“My wife tells me I’ve been to school for 63 years, and she’s not sure I’ve learned much in that time.”
After more than 31 years as principal at Puketaha School, the 68-year-old is finally leaving the education system. “I’ll probably learn a lot more once I’m retired.”
He stepped down from the top job at Puketaha on September 27, but is officially in charge of the school until the holidays end, October 31. Then, he says, he and wife Helen are off to Raratonga for a week of serious relaxation. “We’ll make the most of it.”
He started at Puketaha School in 1982, with 70 children and three teachers. Today there are 10 classrooms, 13 teachers and 266 students.
A perfect number, he says. “We know every child and we have enough kids to participate in any sport or activity. Not too big, not too small. I’d recommend it.”
Born in Otorohanga, he attended Hamilton West, as a student. He avoided going into the postal service, which his father wanted, and instead signed up at North Shore Teachers’ Training College.
His first teaching job was at Takanini, and his first role as principal was with Kirakau Primary, near Taumranui, which had 15 students.

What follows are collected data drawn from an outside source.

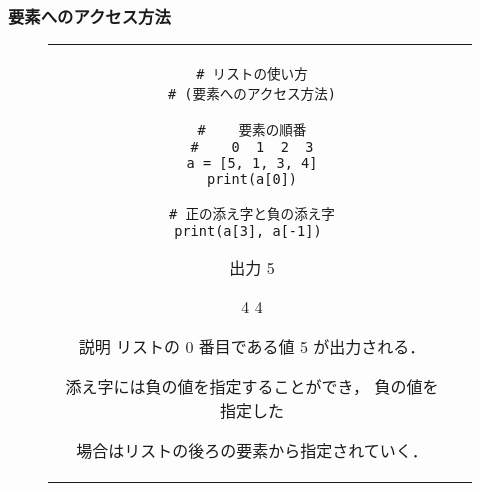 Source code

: \documentclass{jsarticle}
\begin{document}
\subsubsection{要素へのアクセス方法} \vspace{-5mm}
\begin{figure}[h]
	\begin{tabular}{cc}
		\begin{minipage}[t]{.4\textwidth}
			\begin{lstlisting}[caption=要素へのアクセス方法]
# リストの使い方
# (要素へのアクセス方法)

#    要素の順番
#    0  1  2  3
a = [5, 1, 3, 4]
print(a[0])

# 正の添え字と負の添え字
print(a[3], a[-1]) \end{lstlisting}
		\end{minipage} \hspace{5mm}
		\begin{minipage}[t]{.6\textwidth}
			\begin{minipage}[t]{.3\textwidth}
				\begin{itembox}[l]{出力}
					5 \par
					4 4 \par
				\end{itembox}
			\end{minipage}
			\begin{itembox}[l]{説明}
				リストの 0 番目である値 5 が出力される． \par
				添え字には負の値を指定することができ， 負の値を
				指定した\par 場合はリストの後ろの要素から指定されていく． \par
			\end{itembox}
		\end{minipage}
	\end{tabular}
\end{figure}
\end{document}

“It was a bit of an eye opener but I soon learned. A lot of my beliefs and ideas came out of working in small rural schools during the 80s. I was able to experiment and see what worked.”
The key to everything was community. “Everyone rode horses and played polo cross. Once I bought a horse, I was one of them. That really hit home how important community is.”

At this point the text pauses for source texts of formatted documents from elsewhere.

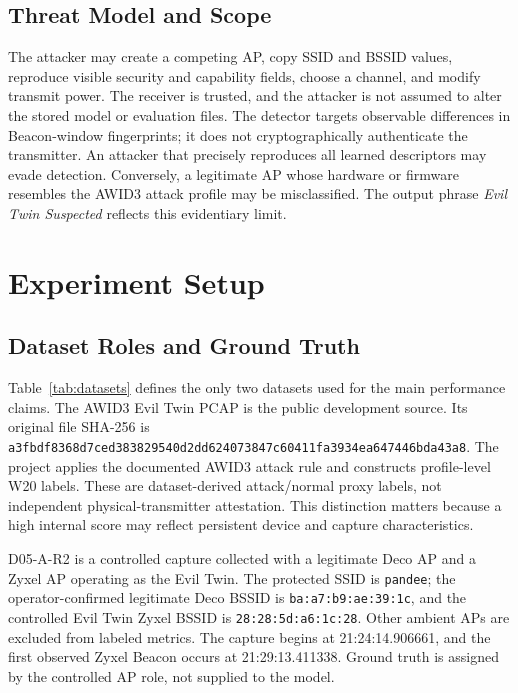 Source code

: \documentclass[conference]{IEEEtran}
\begin{document}
\subsection{Threat Model and Scope}

The attacker may create a competing AP, copy SSID and BSSID values, reproduce visible security and capability fields, choose a channel, and modify transmit power. The receiver is trusted, and the attacker is not assumed to alter the stored model or evaluation files. The detector targets observable differences in Beacon-window fingerprints; it does not cryptographically authenticate the transmitter. An attacker that precisely reproduces all learned descriptors may evade detection. Conversely, a legitimate AP whose hardware or firmware resembles the AWID3 attack profile may be misclassified. The output phrase \emph{Evil Twin Suspected} reflects this evidentiary limit.

\section{Experiment Setup}
\label{sec:method}

\subsection{Dataset Roles and Ground Truth}

Table~\ref{tab:datasets} defines the only two datasets used for the main performance claims. The AWID3 Evil Twin PCAP is the public development source. Its original file SHA-256 is \texttt{a3fbdf8368d7ced3\allowbreak{}83829540d2dd6240\allowbreak{}73847c60411fa393\allowbreak{}4ea647446bda43a8}. The project applies the documented AWID3 attack rule and constructs profile-level W20 labels. These are dataset-derived attack/normal proxy labels, not independent physical-transmitter attestation. This distinction matters because a high internal score may reflect persistent device and capture characteristics.

D05-A-R2 is a controlled capture collected with a legitimate Deco AP and a Zyxel AP operating as the Evil Twin. The protected SSID is \texttt{pandee}; the operator-confirmed legitimate Deco BSSID is \texttt{ba:a7:b9:ae:39:1c}, and the controlled Evil Twin Zyxel BSSID is \texttt{28:28:5d:a6:1c:28}. Other ambient APs are excluded from labeled metrics. The capture begins at 21:24:14.906661, and the first observed Zyxel Beacon occurs at 21:29:13.411338. Ground truth is assigned by the controlled AP role, not supplied to the model.
\end{document}
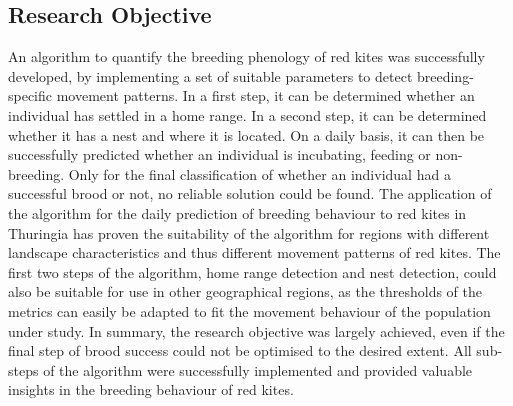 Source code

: \subsection{Research Objective}
An algorithm to quantify the breeding phenology of red kites was successfully developed, by implementing a set of suitable parameters to detect breeding-specific movement patterns. In a first step, it can be determined whether an individual has settled in a home range. In a second step, it can be determined whether it has a nest and where it is located. On a daily basis, it can then be successfully predicted whether an individual is incubating, feeding or non-breeding. Only for the final classification of whether an individual had a successful brood or not, no reliable solution could be found. The application of the algorithm for the daily prediction of breeding behaviour to red kites in Thuringia has proven the suitability of the algorithm for regions with different landscape characteristics and thus different movement patterns of red kites. The first two steps of the algorithm, home range detection and nest detection, could also be suitable for use in other geographical regions, as the thresholds of the metrics can easily be adapted to fit the movement behaviour of the population under study. In summary, the research objective was largely achieved, even if the final step of brood success could not be optimised to the desired extent. All sub-steps of the algorithm were successfully implemented and provided valuable insights in the breeding behaviour of red kites.
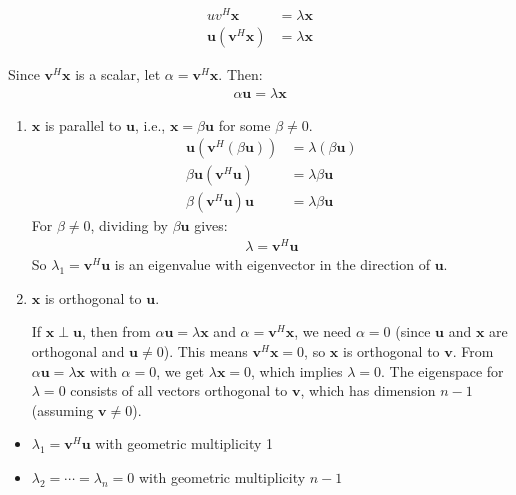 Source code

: \begin{align*}
    uv^H \mathbf{x}                     & = \lambda \mathbf{x} \\
    \mathbf{u}(\mathbf{v}^H \mathbf{x}) & = \lambda \mathbf{x}
\end{align*}

Since $\mathbf{v}^H \mathbf{x}$ is a scalar, let $\alpha = \mathbf{v}^H \mathbf{x}$. Then:
\begin{align*}
    \alpha \mathbf{u} = \lambda \mathbf{x}
\end{align*}
\begin{enumerate}
    \item $\mathbf{x}$ is parallel to $\mathbf{u}$, i.e., $\mathbf{x} = \beta \mathbf{u}$ for some $\beta \neq 0$.
          \begin{align*}
              \mathbf{u}(\mathbf{v}^H (\beta \mathbf{u})) & = \lambda (\beta \mathbf{u}) \\
              \beta \mathbf{u}(\mathbf{v}^H \mathbf{u})   & = \lambda \beta \mathbf{u}   \\
              \beta (\mathbf{v}^H \mathbf{u}) \mathbf{u}  & = \lambda \beta \mathbf{u}
          \end{align*}
          For $\beta \neq 0$, dividing by $\beta \mathbf{u}$ gives:
          \begin{align*}
              \lambda = \mathbf{v}^H \mathbf{u}
          \end{align*}
          So $\lambda_1 = \mathbf{v}^H \mathbf{u}$ is an eigenvalue with eigenvector in the direction of $\mathbf{u}$.
    \item $\mathbf{x}$ is orthogonal to $\mathbf{u}$.

          If $\mathbf{x} \perp \mathbf{u}$, then from $\alpha \mathbf{u} = \lambda \mathbf{x}$ and $\alpha = \mathbf{v}^H \mathbf{x}$, we need $\alpha = 0$ (since $\mathbf{u}$ and $\mathbf{x}$ are orthogonal and $\mathbf{u} \neq 0$).
          This means $\mathbf{v}^H \mathbf{x} = 0$, so $\mathbf{x}$ is orthogonal to $\mathbf{v}$. From $\alpha \mathbf{u} = \lambda \mathbf{x}$ with $\alpha = 0$, we get $\lambda \mathbf{x} = 0$, which implies $\lambda = 0$.
          The eigenspace for $\lambda = 0$ consists of all vectors orthogonal to $\mathbf{v}$, which has dimension $n-1$ (assuming $\mathbf{v} \neq 0$).
\end{enumerate}

\begin{itemize}
    \item  $\lambda_1 = \mathbf{v}^H \mathbf{u}$ with geometric multiplicity 1
    \item  $\lambda_2 = \cdots = \lambda_n = 0$ with geometric multiplicity $n-1$
\end{itemize}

When he moved to Ruawaro School, the horse went too. “We all played polo and one-day eventing; being involved is being part of the community. We’re all together, on the same page, and that‘s when learning happens.”
He’s not a fan of the National Standards, and feels there is too much political accountability these days.

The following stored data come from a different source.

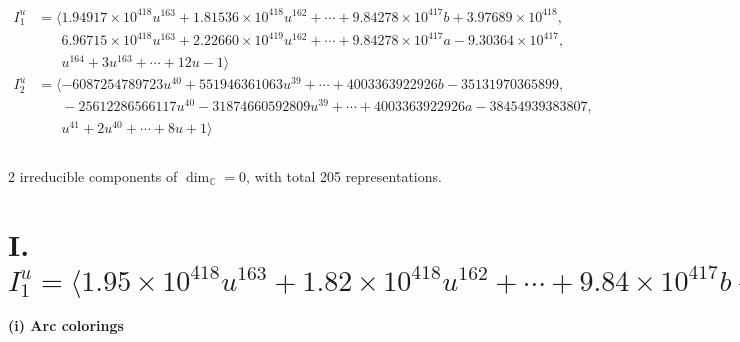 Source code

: \documentclass[1p]{elsarticle_modified}
\theoremstyle{definition}
\begin{document}
\begin{align*}
I^u_{1}&=\langle 
1.94917\times10^{418} u^{163}+1.81536\times10^{418} u^{162}+\cdots+9.84278\times10^{417} b+3.97689\times10^{418},\\
\phantom{I^u_{1}}&\phantom{= \langle  }6.96715\times10^{418} u^{163}+2.22660\times10^{419} u^{162}+\cdots+9.84278\times10^{417} a-9.30364\times10^{417},\\
\phantom{I^u_{1}}&\phantom{= \langle  }u^{164}+3 u^{163}+\cdots+12 u-1\rangle \\
I^u_{2}&=\langle 
-6087254789723 u^{40}+551946361063 u^{39}+\cdots+4003363922926 b-35131970365899,\\
\phantom{I^u_{2}}&\phantom{= \langle  }-25612286566117 u^{40}-31874660592809 u^{39}+\cdots+4003363922926 a-38454939383807,\\
\phantom{I^u_{2}}&\phantom{= \langle  }u^{41}+2 u^{40}+\cdots+8 u+1\rangle \\
\\
\end{align*}
\raggedright * 2 irreducible components of $\dim_{\mathbb{C}}=0$, with total 205 representations.\\
\newpage
\renewcommand{\arraystretch}{1}
\centering \section*{I. $I^u_{1}= \langle 1.95\times10^{418} u^{163}+1.82\times10^{418} u^{162}+\cdots+9.84\times10^{417} b+3.98\times10^{418},\;6.97\times10^{418} u^{163}+2.23\times10^{419} u^{162}+\cdots+9.84\times10^{417} a-9.30\times10^{417},\;u^{164}+3 u^{163}+\cdots+12 u-1 \rangle$}
\flushleft \textbf{(i) Arc colorings}\\
\end{document}
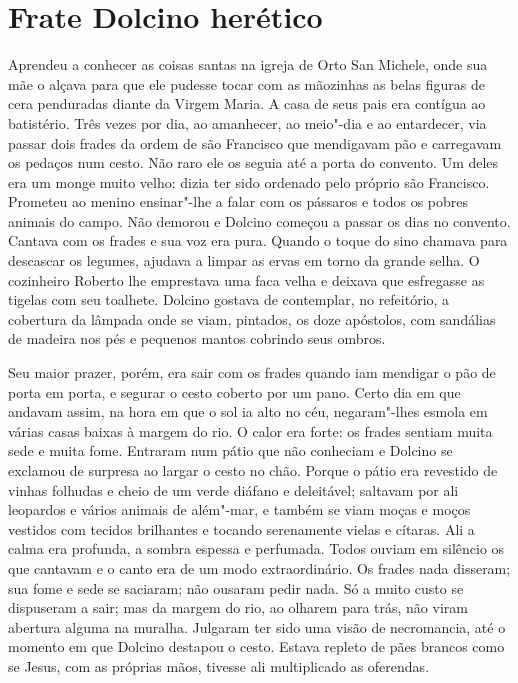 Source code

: \chapter{Frate Dolcino herético}

Aprendeu a conhecer as coisas santas na igreja de Orto San Michele, onde
sua mãe o alçava para que ele pudesse tocar com as mãozinhas as belas
figuras de cera penduradas diante da Virgem Maria. A casa de seus pais era
contígua ao batistério. Três vezes por dia, ao amanhecer, ao meio"-dia e ao
entardecer, via passar dois frades da ordem de são Francisco que
mendigavam pão e carregavam os pedaços num cesto. Não raro ele os seguia
até a porta do convento. Um deles era um monge muito velho: dizia ter sido
ordenado pelo próprio são Francisco. Prometeu ao menino ensinar"-lhe a
falar com os pássaros e todos os pobres animais do campo. Não demorou e
Dolcino começou a passar os dias no convento. Cantava com os frades e sua
voz era pura. Quando o toque do sino chamava para descascar os legumes,
ajudava a limpar as ervas em torno da grande selha. O cozinheiro Roberto
lhe emprestava uma faca velha e deixava que esfregasse as tigelas com seu
toalhete. Dolcino gostava de contemplar, no refeitório, a cobertura da
lâmpada onde se viam, pintados, os doze apóstolos, com sandálias de
madeira nos pés e pequenos mantos cobrindo seus ombros.

Seu maior prazer, porém, era sair com os frades quando iam mendigar o pão
de porta em porta, e segurar o cesto coberto por um pano. Certo dia em que
andavam assim, na hora em que o sol ia alto no céu, negaram"-lhes esmola em
várias casas baixas à margem do rio. O calor era forte: os frades sentiam
muita sede e muita fome. Entraram num pátio que não conheciam e Dolcino se
exclamou de surpresa ao largar o cesto no chão. Porque o pátio era
revestido de vinhas folhudas e cheio de um verde diáfano e deleitável;
saltavam por ali leopardos e vários animais de além"-mar, e também se viam
moças e moços vestidos com tecidos brilhantes e tocando serenamente vielas
e cítaras. Ali a calma era profunda, a sombra espessa e perfumada. Todos
ouviam em silêncio os que cantavam e o canto era de um modo
extraordinário. Os frades nada disseram; sua fome e sede se saciaram; não
ousaram pedir nada. Só a muito custo se dispuseram a sair; mas da margem
do rio, ao olharem para trás, não viram abertura alguma na muralha.
Julgaram ter sido uma visão de necromancia, até o momento em que Dolcino
destapou o cesto. Estava repleto de pães brancos como se Jesus, com as
próprias mãos, tivesse ali multiplicado as oferendas.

“We’re all individuals. It’s all about learning, not passing tests. I feel a bit sorry for today’s teachers.”
There have been many special moments, including working with a great team. “It’s always the people you work with, teachers, parents, we’ve had a lot of fun. At times we’ve gone out there and proven a little school can thump a big school. We love that. I’m not competitive, of course.”
Bob has a passion for ‘real stuff’, the school has a nine-hole golf course and he enjoyed teaching the etiquette of the game to senior students.
Another highlight has been history lessons with Major Blunder and Alf’s Imperial Army.
In 2011 most of the school dressed up as Zulus, in the re-enactment of the Battle of Rorke’s Drift. Later that year it was the Battle of Hastings, and a few week’s ago, the battle of Mons was played out on the school sports field.
It is all fun, says Bob, as well as being absolutely educational, with students gaining a perspective of what went on and why
“It was also a last chance for the kids to throw flour bombs at me, of course.”
After a week’s sunning in Raratonga there will be plenty to be carrying on with on the nearby lifestyle block on Sainsbury Rd.
“I’ve got two horses who are two years’ behind in their development. There is a garage full of interesting projects; half finished model planes and boats, a train that’s been waiting for about 50 years, and half a Lotus Seven. I might even tidy up the garage one day…”
In addition, Helen has a six-month list, so there’s no danger he will get bored, now he’s no longer at school.
- New principal Geoff Booth, deputy principal at Tauranga Intermediate, will open the new term at Puketaha.